42 Consequently, where the Commission has initiated the formal examination procedure with regard to a measure which is being implemented, national courts are required to adopt all the necessary measures with a view to drawing the appropriate conclusions from an infringement of the obligation to suspend the implementation of that measure
(C-284/12, paras 37-42, emphasis added).
So far, the solution is clear cut and seems to impose a very clear preference for Commission (preliminary) assessment over any other assessment independently carried out by domestic courts. This would strengthen the one stop shop approach derived from the Commission's monopoly over the enforcement of Article 107 and 108 [except for the direct effect of 108(3) TFEU] and would strengthen the current centralised enforcement system.
 
However, in the two followning paragraphs, the CJEU muddies the waters by further ellaborating and indicating that:
43 To that end [ie to draw the appropriate conclusions from an infringement of the obligation to suspend the implementation of that measure] national courts may decide to suspend the implementation of the measure in question and order the recovery of payments already made. They may also decide to order provisional measures in order to safeguard both the interests of the parties concerned and the effectiveness of the Commission’s decision to initiate the formal examination procedure.

44 Where they entertain doubts as to whether the measure at issue constitutes State aid within the meaning of Article 107(1) TFEU or as to the validity or interpretation of the decision to initiate the formal examination procedure, national courts may seek clarification from the Commission and, in accordance with the second and third paragraphs of Article 267 TFEU, as interpreted by the Court, they may or must refer a question to the Court for a preliminary ruling (see, to that effect, as regards requests for preliminary rulings on the validity of State aid, Case C-222/04 Cassa di Risparmio di Firenze and Others [2006] ECR I-289, paragraphs 72 to 74)
(C-284/12, paras 43-44, emphasis added).
In my view, this reopens the question and destroys the one stop shop approach (or, in more clear terms, the approach in para 44 basically deactivates all the reasoning in paras 39-40 and introduces a level of uncertainty and procedural complication that seems unnecessary).

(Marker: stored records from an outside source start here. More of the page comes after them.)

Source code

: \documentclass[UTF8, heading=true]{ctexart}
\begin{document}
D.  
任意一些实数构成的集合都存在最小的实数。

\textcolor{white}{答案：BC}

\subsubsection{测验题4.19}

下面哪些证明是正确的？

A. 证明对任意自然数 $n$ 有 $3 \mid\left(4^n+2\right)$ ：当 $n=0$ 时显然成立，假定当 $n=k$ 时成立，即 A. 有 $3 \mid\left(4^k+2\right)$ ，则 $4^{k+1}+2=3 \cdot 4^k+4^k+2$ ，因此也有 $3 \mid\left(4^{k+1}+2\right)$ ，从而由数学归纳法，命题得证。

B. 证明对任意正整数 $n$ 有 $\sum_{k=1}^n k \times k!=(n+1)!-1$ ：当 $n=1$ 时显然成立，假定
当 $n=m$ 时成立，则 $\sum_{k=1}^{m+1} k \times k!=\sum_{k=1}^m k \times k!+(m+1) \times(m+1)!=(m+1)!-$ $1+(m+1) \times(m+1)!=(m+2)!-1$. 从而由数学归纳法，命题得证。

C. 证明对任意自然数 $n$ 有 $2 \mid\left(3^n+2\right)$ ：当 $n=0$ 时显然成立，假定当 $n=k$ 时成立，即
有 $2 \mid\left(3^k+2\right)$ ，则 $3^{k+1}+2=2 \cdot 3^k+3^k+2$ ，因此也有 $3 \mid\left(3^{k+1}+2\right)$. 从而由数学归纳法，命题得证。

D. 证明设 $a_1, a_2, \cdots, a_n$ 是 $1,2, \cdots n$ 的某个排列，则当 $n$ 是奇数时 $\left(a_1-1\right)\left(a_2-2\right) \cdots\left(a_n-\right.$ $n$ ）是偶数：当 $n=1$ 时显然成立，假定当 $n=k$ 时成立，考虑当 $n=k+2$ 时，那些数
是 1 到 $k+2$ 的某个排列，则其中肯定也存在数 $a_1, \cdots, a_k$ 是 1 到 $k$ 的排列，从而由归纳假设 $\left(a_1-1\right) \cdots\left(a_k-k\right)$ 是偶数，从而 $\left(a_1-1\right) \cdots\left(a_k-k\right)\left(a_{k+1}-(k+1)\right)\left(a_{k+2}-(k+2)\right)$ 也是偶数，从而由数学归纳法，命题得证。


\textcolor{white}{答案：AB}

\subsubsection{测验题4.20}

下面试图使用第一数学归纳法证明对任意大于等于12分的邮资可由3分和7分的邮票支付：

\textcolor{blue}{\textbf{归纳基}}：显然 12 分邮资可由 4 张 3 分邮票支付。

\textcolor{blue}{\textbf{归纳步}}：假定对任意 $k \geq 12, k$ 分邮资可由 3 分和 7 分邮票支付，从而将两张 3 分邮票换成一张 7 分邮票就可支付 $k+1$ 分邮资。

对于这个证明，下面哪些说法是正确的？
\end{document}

And I wonder where are the concerns about the effectiveness of Article 108(3) TFEU that had previously been alluded to in para 38, particularly if the preliminary reference is made before any interim measures are adopted (and what would be the use for it otherwise?). 
 
As I already indicated when I criticised the Advocate General's Opinion in this case (here), this can create significant complications by way of parallel procedures (before the Commission, the national courts and the CJEU) in one and the same case. Such duplication of procedures can only result in a waste of resources and, most likely, in legal uncertainty and potentially contradictory outcomes.
 
Leaving the door open for a reference for a preliminary ruling (of validity) against a provisional assessment of the European Commission is excessively deferential towards domestic courts and can have significant undesirable effects. This is not satisfactory and it starts to be evident that there is a need for the adoption of a more streamlined procedural system where (in the absence of a decentralised enforcement system for State aid, which may well be superior), national courts would have to suspend their powers of interpretation of the concept of aid and limit their role to the adoption of effective interim measures when the Commission is still completing its investigation on a given measure.

In my view, this could be easily achieved by simply applying Article 4(3) of the Treaty on European Union, since the need for sincere cooperation in this type of matters seems out of the question (an argument the CJEU has used differently in Lufthansa). Nonetheless, it is now clear that the CJEU is not willing to go very far in striking a more sustainable balance between the sphere of jurisdiction/competence of domestic courts and ensuring a manageable procedural system in State aid law. In my view, domestic courts should resort to the possibilities outlined in para 44 of the Lufthansa Judgment only in very extreme cases (if ever).